SUPPLIED ENTRIES Start Marker

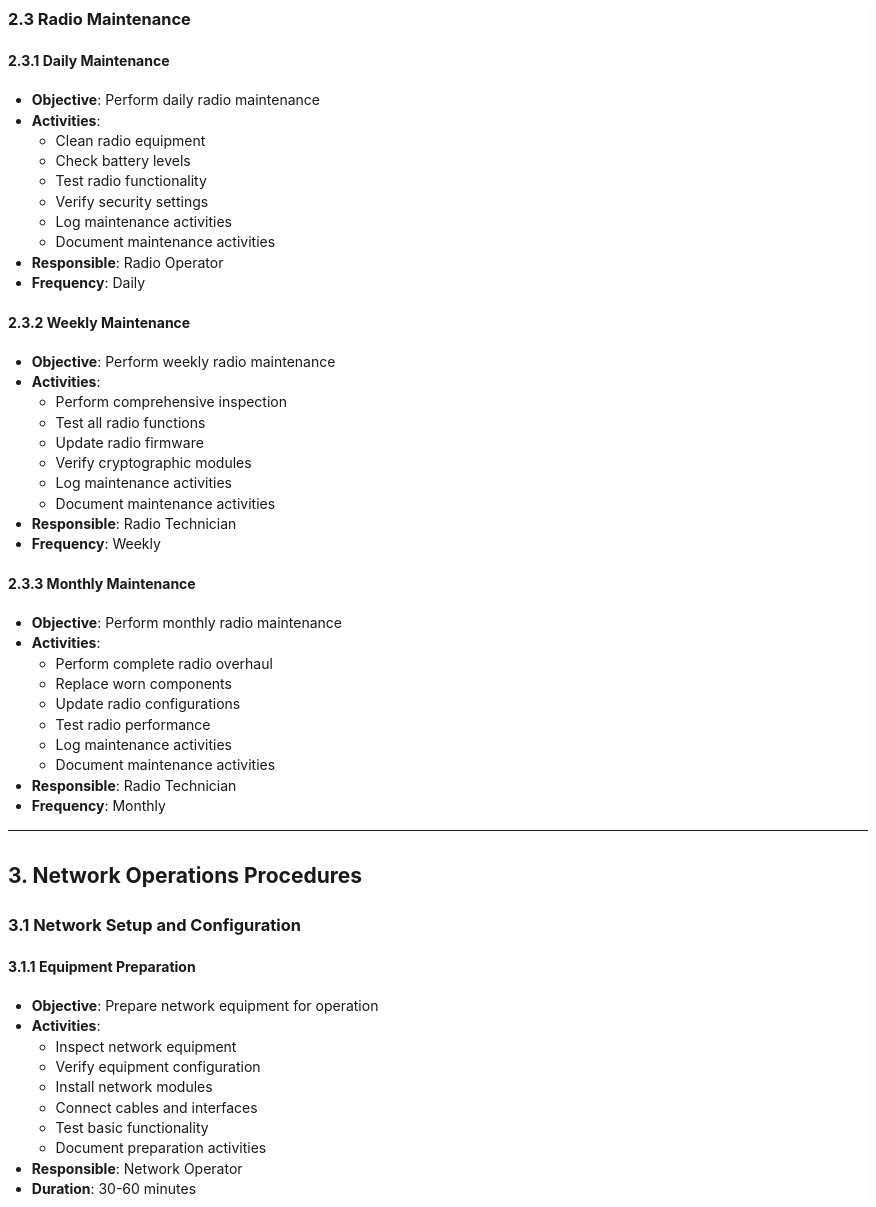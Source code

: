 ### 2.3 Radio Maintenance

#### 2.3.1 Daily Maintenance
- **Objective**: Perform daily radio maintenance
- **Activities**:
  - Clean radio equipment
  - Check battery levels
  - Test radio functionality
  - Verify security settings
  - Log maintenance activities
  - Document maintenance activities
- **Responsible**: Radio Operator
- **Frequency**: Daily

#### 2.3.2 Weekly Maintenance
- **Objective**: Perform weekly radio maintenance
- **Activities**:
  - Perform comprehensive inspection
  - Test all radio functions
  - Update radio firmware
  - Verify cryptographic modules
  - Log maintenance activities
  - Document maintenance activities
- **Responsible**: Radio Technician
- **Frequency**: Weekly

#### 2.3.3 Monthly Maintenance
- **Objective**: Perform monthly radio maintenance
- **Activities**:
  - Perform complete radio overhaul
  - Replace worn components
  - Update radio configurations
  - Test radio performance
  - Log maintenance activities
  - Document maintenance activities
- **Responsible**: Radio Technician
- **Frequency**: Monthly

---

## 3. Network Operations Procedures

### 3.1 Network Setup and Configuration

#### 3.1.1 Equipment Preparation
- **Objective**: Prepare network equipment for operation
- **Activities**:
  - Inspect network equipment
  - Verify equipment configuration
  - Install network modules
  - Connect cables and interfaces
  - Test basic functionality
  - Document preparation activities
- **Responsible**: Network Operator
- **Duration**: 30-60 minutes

SUPPLIED ENTRIES End Marker
SUPPLIED ENTRIES Start Marker

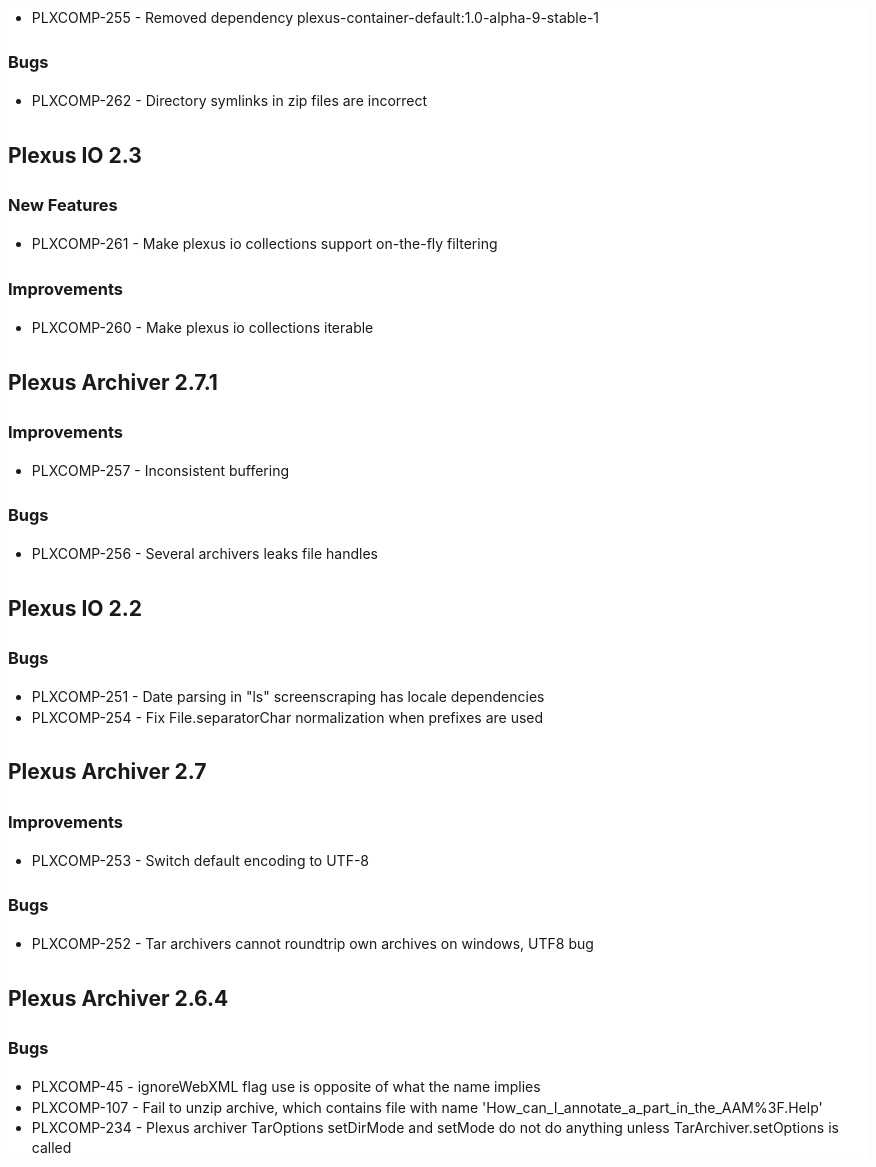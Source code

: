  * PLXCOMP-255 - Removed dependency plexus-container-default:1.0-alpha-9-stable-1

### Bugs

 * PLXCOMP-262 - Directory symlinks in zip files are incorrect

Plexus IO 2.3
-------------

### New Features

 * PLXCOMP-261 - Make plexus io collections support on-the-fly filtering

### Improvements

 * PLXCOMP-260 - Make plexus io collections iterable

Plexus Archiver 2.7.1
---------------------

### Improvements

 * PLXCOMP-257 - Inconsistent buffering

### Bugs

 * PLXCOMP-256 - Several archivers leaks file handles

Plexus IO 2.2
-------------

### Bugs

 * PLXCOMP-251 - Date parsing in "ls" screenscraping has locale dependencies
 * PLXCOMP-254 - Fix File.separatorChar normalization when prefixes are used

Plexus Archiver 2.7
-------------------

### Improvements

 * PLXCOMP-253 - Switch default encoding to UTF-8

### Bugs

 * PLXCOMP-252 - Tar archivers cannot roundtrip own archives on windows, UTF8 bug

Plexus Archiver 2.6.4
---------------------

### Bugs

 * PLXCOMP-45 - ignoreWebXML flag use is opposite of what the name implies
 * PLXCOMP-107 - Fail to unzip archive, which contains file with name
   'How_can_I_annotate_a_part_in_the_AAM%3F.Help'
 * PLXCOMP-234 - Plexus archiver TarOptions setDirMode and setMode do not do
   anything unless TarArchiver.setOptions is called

SUPPLIED ENTRIES End Marker
SUPPLIED ENTRIES Start Marker

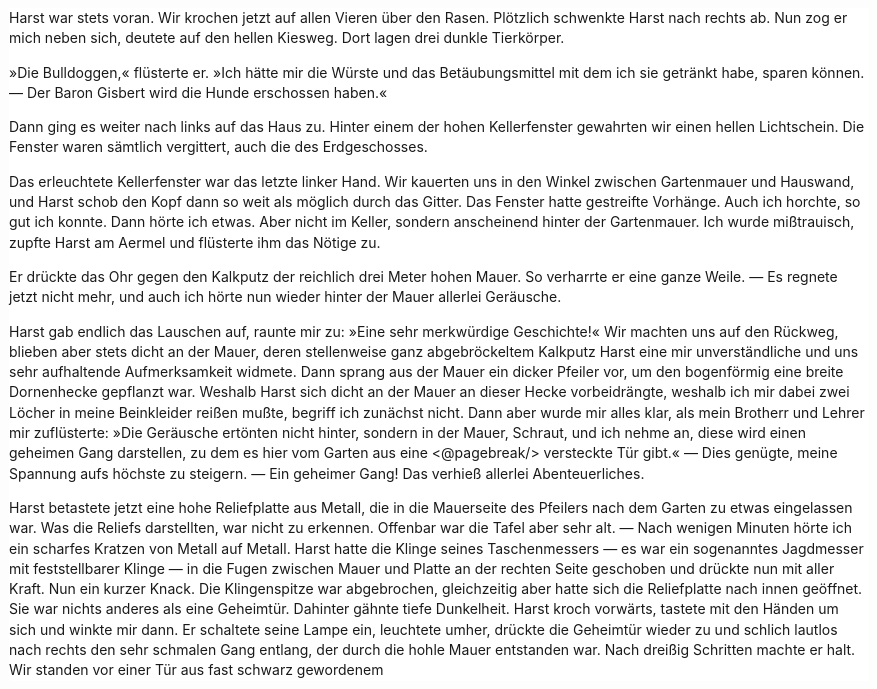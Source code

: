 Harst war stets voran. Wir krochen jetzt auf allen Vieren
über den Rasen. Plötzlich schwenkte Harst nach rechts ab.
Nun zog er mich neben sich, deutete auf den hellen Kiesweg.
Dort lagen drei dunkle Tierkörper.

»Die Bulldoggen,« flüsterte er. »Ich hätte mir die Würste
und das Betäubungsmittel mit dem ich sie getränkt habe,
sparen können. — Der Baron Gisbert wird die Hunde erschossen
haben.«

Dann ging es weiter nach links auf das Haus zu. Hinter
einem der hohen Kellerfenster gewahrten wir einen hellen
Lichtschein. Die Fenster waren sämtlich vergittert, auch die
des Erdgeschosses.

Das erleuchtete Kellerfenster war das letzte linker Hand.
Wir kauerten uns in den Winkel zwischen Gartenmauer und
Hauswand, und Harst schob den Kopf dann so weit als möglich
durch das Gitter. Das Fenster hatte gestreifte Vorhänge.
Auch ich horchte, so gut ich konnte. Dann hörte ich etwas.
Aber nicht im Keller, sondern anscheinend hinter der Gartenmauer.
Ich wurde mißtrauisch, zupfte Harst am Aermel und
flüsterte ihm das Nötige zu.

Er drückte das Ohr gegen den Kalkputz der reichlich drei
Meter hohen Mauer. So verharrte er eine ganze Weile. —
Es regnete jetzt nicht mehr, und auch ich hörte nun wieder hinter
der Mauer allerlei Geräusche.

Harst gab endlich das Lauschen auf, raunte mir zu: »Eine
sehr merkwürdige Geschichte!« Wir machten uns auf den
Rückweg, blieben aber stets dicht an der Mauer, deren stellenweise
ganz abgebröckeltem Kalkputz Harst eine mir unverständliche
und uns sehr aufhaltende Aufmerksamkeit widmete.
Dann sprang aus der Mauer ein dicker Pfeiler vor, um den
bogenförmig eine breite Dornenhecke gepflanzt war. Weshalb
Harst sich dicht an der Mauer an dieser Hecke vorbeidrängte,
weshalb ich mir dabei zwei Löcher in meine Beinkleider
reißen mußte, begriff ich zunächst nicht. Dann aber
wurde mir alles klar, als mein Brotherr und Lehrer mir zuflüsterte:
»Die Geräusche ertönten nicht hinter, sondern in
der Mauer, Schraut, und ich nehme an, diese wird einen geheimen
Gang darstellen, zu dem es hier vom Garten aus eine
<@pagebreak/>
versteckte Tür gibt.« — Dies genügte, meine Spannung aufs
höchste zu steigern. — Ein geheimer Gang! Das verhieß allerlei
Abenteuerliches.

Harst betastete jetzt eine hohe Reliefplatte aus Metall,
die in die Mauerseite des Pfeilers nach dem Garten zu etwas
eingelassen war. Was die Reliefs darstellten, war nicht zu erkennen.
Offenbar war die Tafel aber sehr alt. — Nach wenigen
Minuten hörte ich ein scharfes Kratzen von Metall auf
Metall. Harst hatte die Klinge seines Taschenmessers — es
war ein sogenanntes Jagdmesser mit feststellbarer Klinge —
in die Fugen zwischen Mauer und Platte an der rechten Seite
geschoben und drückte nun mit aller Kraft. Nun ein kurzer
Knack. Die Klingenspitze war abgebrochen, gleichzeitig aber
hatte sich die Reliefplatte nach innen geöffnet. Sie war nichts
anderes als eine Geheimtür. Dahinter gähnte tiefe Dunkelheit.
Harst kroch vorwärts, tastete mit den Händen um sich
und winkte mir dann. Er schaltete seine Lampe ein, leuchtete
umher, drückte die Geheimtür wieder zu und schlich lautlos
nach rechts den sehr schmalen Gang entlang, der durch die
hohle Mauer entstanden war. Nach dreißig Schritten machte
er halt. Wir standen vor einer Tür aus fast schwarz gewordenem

SUPPLIED ENTRIES End Marker

- _TASK STATEMENT_: The lines above starting at the one that contains "Dort lagen drei dunkle Tierkörper." and ending at the one that contains "Aber nicht im" must be transcribed exactly, and no other lines may appear.

- _RESPONSE_:
Dort lagen drei dunkle Tierkörper.

»Die Bulldoggen,« flüsterte er. »Ich hätte mir die Würste
und das Betäubungsmittel mit dem ich sie getränkt habe,
sparen können. — Der Baron Gisbert wird die Hunde erschossen
haben.«

Dann ging es weiter nach links auf das Haus zu. Hinter
einem der hohen Kellerfenster gewahrten wir einen hellen
Lichtschein. Die Fenster waren sämtlich vergittert, auch die
des Erdgeschosses.

Das erleuchtete Kellerfenster war das letzte linker Hand.
Wir kauerten uns in den Winkel zwischen Gartenmauer und
Hauswand, und Harst schob den Kopf dann so weit als möglich
durch das Gitter. Das Fenster hatte gestreifte Vorhänge.
Auch ich horchte, so gut ich konnte. Dann hörte ich etwas.
Aber nicht im Keller, sondern anscheinend hinter der Gartenmauer.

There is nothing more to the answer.